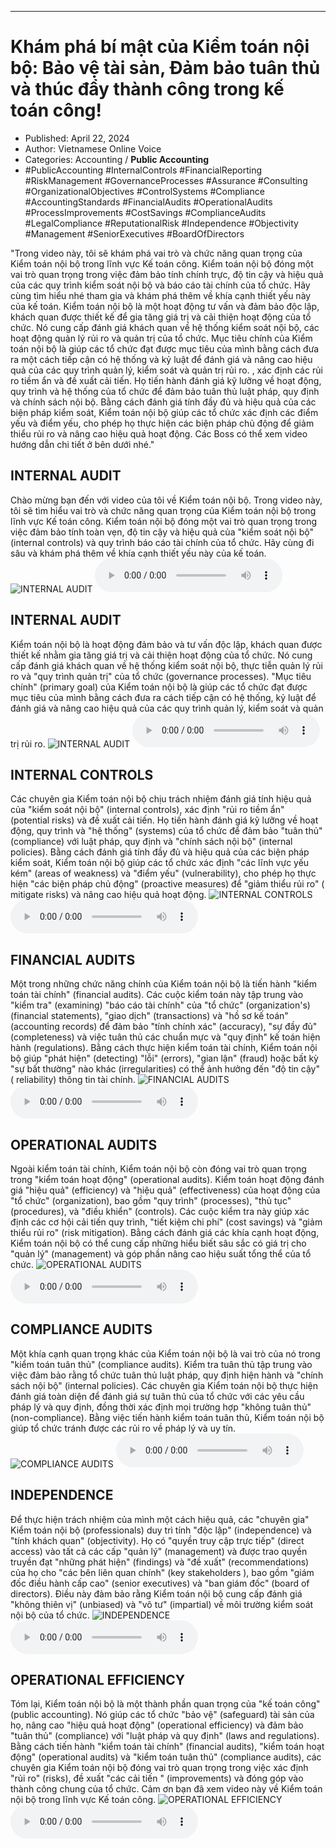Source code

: 
---

# Khám phá bí mật của Kiểm toán nội bộ: Bảo vệ tài sản, Đảm bảo tuân thủ và thúc đẩy thành công trong kế toán công!

- Published: April 22, 2024
- Author: Vietnamese Online Voice
- Categories: Accounting / **Public Accounting**
- #PublicAccounting #InternalControls #FinancialReporting #RiskManagement #GovernanceProcesses #Assurance #Consulting #OrganizationalObjectives #ControlSystems #Compliance #AccountingStandards #FinancialAudits #OperationalAudits #ProcessImprovements #CostSavings #ComplianceAudits #LegalCompliance #ReputationalRisk #Independence #Objectivity #Management #SeniorExecutives #BoardOfDirectors

"Trong video này, tôi sẽ khám phá vai trò và chức năng quan trọng của Kiểm toán nội bộ trong lĩnh vực Kế toán công. Kiểm toán nội bộ đóng một vai trò quan trọng trong việc đảm bảo tính chính trực, độ tin cậy và hiệu quả của các quy trình kiểm soát nội bộ và báo cáo tài chính của tổ chức. Hãy cùng tìm hiểu nhé tham gia và khám phá thêm về khía cạnh thiết yếu này của kế toán. Kiểm toán nội bộ là một hoạt động tư vấn và đảm bảo độc lập, khách quan được thiết kế để gia tăng giá trị và cải thiện hoạt động của tổ chức. Nó cung cấp đánh giá khách quan về hệ thống kiểm soát nội bộ, các hoạt động quản lý rủi ro và quản trị của tổ chức. Mục tiêu chính của Kiểm toán nội bộ là giúp các tổ chức đạt được mục tiêu của mình bằng cách đưa ra một cách tiếp cận có hệ thống và kỷ luật để đánh giá và nâng cao hiệu quả của các quy trình quản lý, kiểm soát và quản trị rủi ro. , xác định các rủi ro tiềm ẩn và đề xuất cải tiến. Họ tiến hành đánh giá kỹ lưỡng về hoạt động, quy trình và hệ thống của tổ chức để đảm bảo tuân thủ luật pháp, quy định và chính sách nội bộ. Bằng cách đánh giá tính đầy đủ và hiệu quả của các biện pháp kiểm soát, Kiểm toán nội bộ giúp các tổ chức xác định các điểm yếu và điểm yếu, cho phép họ thực hiện các biện pháp chủ động để giảm thiểu rủi ro và nâng cao hiệu quả hoạt động. Các Boss có thể xem video hướng dẫn chi tiết ở bên dưới nhé."


## INTERNAL AUDIT

Chào mừng bạn đến với video của tôi về Kiểm toán nội bộ. Trong video này, tôi sẽ tìm hiểu vai trò và chức năng quan trọng của Kiểm toán nội bộ trong lĩnh vực Kế toán công. Kiểm toán nội bộ đóng một vai trò quan trọng trong việc đảm bảo tính toàn vẹn, độ tin cậy và hiệu quả của "kiểm soát nội bộ" (internal controls) và quy trình báo cáo tài chính của tổ chức. Hãy cùng đi sâu và khám phá thêm về khía cạnh thiết yếu này của kế toán.
![INTERNAL AUDIT](https://http-archiver-apis-production-80.schnworks.com/storage/images/transitions/2024-04-22/transition--21154830268-Montserrat-Medium-1A237E.jpg)
<audio controls>
    <source src="https://http-archiver-apis-production-80.schnworks.com/storage/audio/file-15134191447.mp3" type="audio/mpeg">
</audio>



## INTERNAL AUDIT

Kiểm toán nội bộ là hoạt động đảm bảo và tư vấn độc lập, khách quan được thiết kế nhằm gia tăng giá trị và cải thiện hoạt động của tổ chức. Nó cung cấp đánh giá khách quan về hệ thống kiểm soát nội bộ, thực tiễn quản lý rủi ro và "quy trình quản trị" của tổ chức (governance processes). "Mục tiêu chính" (primary goal) của Kiểm toán nội bộ là giúp các tổ chức đạt được mục tiêu của mình bằng cách đưa ra cách tiếp cận có hệ thống, kỷ luật để đánh giá và nâng cao hiệu quả của các quy trình quản lý, kiểm soát và quản trị rủi ro.
![INTERNAL AUDIT](https://http-archiver-apis-production-80.schnworks.com/storage/images/transitions/2024-04-22/transition-29846307317-Montserrat-Bold-4A148C.jpg)
<audio controls>
    <source src="https://http-archiver-apis-production-80.schnworks.com/storage/audio/file-666879971.mp3" type="audio/mpeg">
</audio>



## INTERNAL CONTROLS

Các chuyên gia Kiểm toán nội bộ chịu trách nhiệm đánh giá tính hiệu quả của "kiểm soát nội bộ" (internal controls), xác định "rủi ro tiềm ẩn" (potential risks) và đề xuất cải tiến. Họ tiến hành đánh giá kỹ lưỡng về hoạt động, quy trình và "hệ thống" (systems) của tổ chức để đảm bảo "tuân thủ" (compliance) với luật pháp, quy định và "chính sách nội bộ" (internal policies). Bằng cách đánh giá tính đầy đủ và hiệu quả của các biện pháp kiểm soát, Kiểm toán nội bộ giúp các tổ chức xác định "các lĩnh vực yếu kém" (areas of weakness) và "điểm yếu" (vulnerability), cho phép họ thực hiện "các biện pháp chủ động" (proactive measures) để "giảm thiểu rủi ro" ( mitigate risks) và nâng cao hiệu quả hoạt động.
![INTERNAL CONTROLS](https://http-archiver-apis-production-80.schnworks.com/storage/images/transitions/2024-04-22/transition-25713223677-Montserrat-Medium-1A237E.jpg)
<audio controls>
    <source src="https://http-archiver-apis-production-80.schnworks.com/storage/audio/file-2962237966.mp3" type="audio/mpeg">
</audio>



## FINANCIAL AUDITS

Một trong những chức năng chính của Kiểm toán nội bộ là tiến hành "kiểm toán tài chính" (financial audits). Các cuộc kiểm toán này tập trung vào "kiểm tra" (examining) "báo cáo tài chính" của "tổ chức" (organization's) (financial statements), "giao dịch" (transactions) và "hồ sơ kế toán" (accounting records) để đảm bảo "tính chính xác" (accuracy), "sự đầy đủ" (completeness) và việc tuân thủ các chuẩn mực và "quy định" kế toán hiện hành (regulations). Bằng cách thực hiện kiểm toán tài chính, Kiểm toán nội bộ giúp "phát hiện" (detecting) "lỗi" (errors), "gian lận" (fraud) hoặc bất kỳ "sự bất thường" nào khác (irregularities) có thể ảnh hưởng đến "độ tin cậy" ( reliability) thông tin tài chính.
![FINANCIAL AUDITS](https://http-archiver-apis-production-80.schnworks.com/storage/images/transitions/2024-04-22/transition-2789075490-Montserrat-SemiBold-4A148C.jpg)
<audio controls>
    <source src="https://http-archiver-apis-production-80.schnworks.com/storage/audio/file-52863051491.mp3" type="audio/mpeg">
</audio>



## OPERATIONAL AUDITS

Ngoài kiểm toán tài chính, Kiểm toán nội bộ còn đóng vai trò quan trọng trong "kiểm toán hoạt động" (operational audits). Kiểm toán hoạt động đánh giá "hiệu quả" (efficiency) và "hiệu quả" (effectiveness) của hoạt động của "tổ chức" (organization), bao gồm "quy trình" (processes), "thủ tục" (procedures), và "điều khiển" (controls). Các cuộc kiểm tra này giúp xác định các cơ hội cải tiến quy trình, "tiết kiệm chi phí" (cost savings) và "giảm thiểu rủi ro" (risk mitigation). Bằng cách đánh giá các khía cạnh hoạt động, Kiểm toán nội bộ có thể cung cấp những hiểu biết sâu sắc có giá trị cho "quản lý" (management) và góp phần nâng cao hiệu suất tổng thể của tổ chức.
![OPERATIONAL AUDITS](https://http-archiver-apis-production-80.schnworks.com/storage/images/transitions/2024-04-22/transition-16023419772-Montserrat-SemiBold-1A237E.jpg)
<audio controls>
    <source src="https://http-archiver-apis-production-80.schnworks.com/storage/audio/file-27759426402.mp3" type="audio/mpeg">
</audio>



## COMPLIANCE AUDITS

Một khía cạnh quan trọng khác của Kiểm toán nội bộ là vai trò của nó trong "kiểm toán tuân thủ" (compliance audits). Kiểm tra tuân thủ tập trung vào việc đảm bảo rằng tổ chức tuân thủ luật pháp, quy định hiện hành và "chính sách nội bộ" (internal policies). Các chuyên gia Kiểm toán nội bộ thực hiện đánh giá toàn diện để đánh giá sự tuân thủ của tổ chức với các yêu cầu pháp lý và quy định, đồng thời xác định mọi trường hợp "không tuân thủ" (non-compliance). Bằng việc tiến hành kiểm toán tuân thủ, Kiểm toán nội bộ giúp tổ chức tránh được các rủi ro về pháp lý và uy tín.
![COMPLIANCE AUDITS](https://http-archiver-apis-production-80.schnworks.com/storage/images/transitions/2024-04-22/transition-16026125851-Montserrat-SemiBold-1A237E.jpg)
<audio controls>
    <source src="https://http-archiver-apis-production-80.schnworks.com/storage/audio/file-28387397192.mp3" type="audio/mpeg">
</audio>



## INDEPENDENCE

Để thực hiện trách nhiệm của mình một cách hiệu quả, các "chuyên gia" Kiểm toán nội bộ (professionals) duy trì tính "độc lập" (independence) và "tính khách quan" (objectivity). Họ có "quyền truy cập trực tiếp" (direct access) vào tất cả các cấp "quản lý" (management) và được trao quyền truyền đạt "những phát hiện" (findings) và "đề xuất" (recommendations) của họ cho "các bên liên quan chính" (key stakeholders ), bao gồm "giám đốc điều hành cấp cao" (senior executives) và "ban giám đốc" (board of directors). Điều này đảm bảo rằng Kiểm toán nội bộ cung cấp đánh giá "không thiên vị" (unbiased) và "vô tư" (impartial) về môi trường kiểm soát nội bộ của tổ chức.
![INDEPENDENCE](https://http-archiver-apis-production-80.schnworks.com/storage/images/transitions/2024-04-22/transition-13908187188-Montserrat-Bold-283593.jpg)
<audio controls>
    <source src="https://http-archiver-apis-production-80.schnworks.com/storage/audio/file-63946628866.mp3" type="audio/mpeg">
</audio>



## OPERATIONAL EFFICIENCY

Tóm lại, Kiểm toán nội bộ là một thành phần quan trọng của "kế toán công" (public accounting). Nó giúp các tổ chức "bảo vệ" (safeguard) tài sản của họ, nâng cao "hiệu quả hoạt động" (operational efficiency) và đảm bảo "tuân thủ" (compliance) với "luật pháp và quy định" (laws and regulations). Bằng cách tiến hành "kiểm toán tài chính" (financial audits), "kiểm toán hoạt động" (operational audits) và "kiểm toán tuân thủ" (compliance audits), các chuyên gia Kiểm toán nội bộ đóng vai trò quan trọng trong việc xác định "rủi ro" (risks), đề xuất "các cải tiến " (improvements) và đóng góp vào thành công chung của tổ chức. Cảm ơn bạn đã xem video này về Kiểm toán nội bộ trong lĩnh vực Kế toán công.
![OPERATIONAL EFFICIENCY](https://http-archiver-apis-production-80.schnworks.com/storage/images/transitions/2024-04-22/transition-52128728629-Montserrat-ExtraBold-7B1FA2.jpg)
<audio controls>
    <source src="https://http-archiver-apis-production-80.schnworks.com/storage/audio/file-19217438105.mp3" type="audio/mpeg">
</audio>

### WHAT IS EXPECTED
Pictures aside, repeat exactly every line from the top of the listing above through the line bearing "- #PublicAccounting #InternalControls", inclusive.

### EXERCISE RESULT
Source code

: 
---

# Khám phá bí mật của Kiểm toán nội bộ: Bảo vệ tài sản, Đảm bảo tuân thủ và thúc đẩy thành công trong kế toán công!

- Published: April 22, 2024
- Author: Vietnamese Online Voice
- Categories: Accounting / **Public Accounting**
- #PublicAccounting #InternalControls #FinancialReporting #RiskManagement #GovernanceProcesses #Assurance #Consulting #OrganizationalObjectives #ControlSystems #Compliance #AccountingStandards #FinancialAudits #OperationalAudits #ProcessImprovements #CostSavings #ComplianceAudits #LegalCompliance #ReputationalRisk #Independence #Objectivity #Management #SeniorExecutives #BoardOfDirectors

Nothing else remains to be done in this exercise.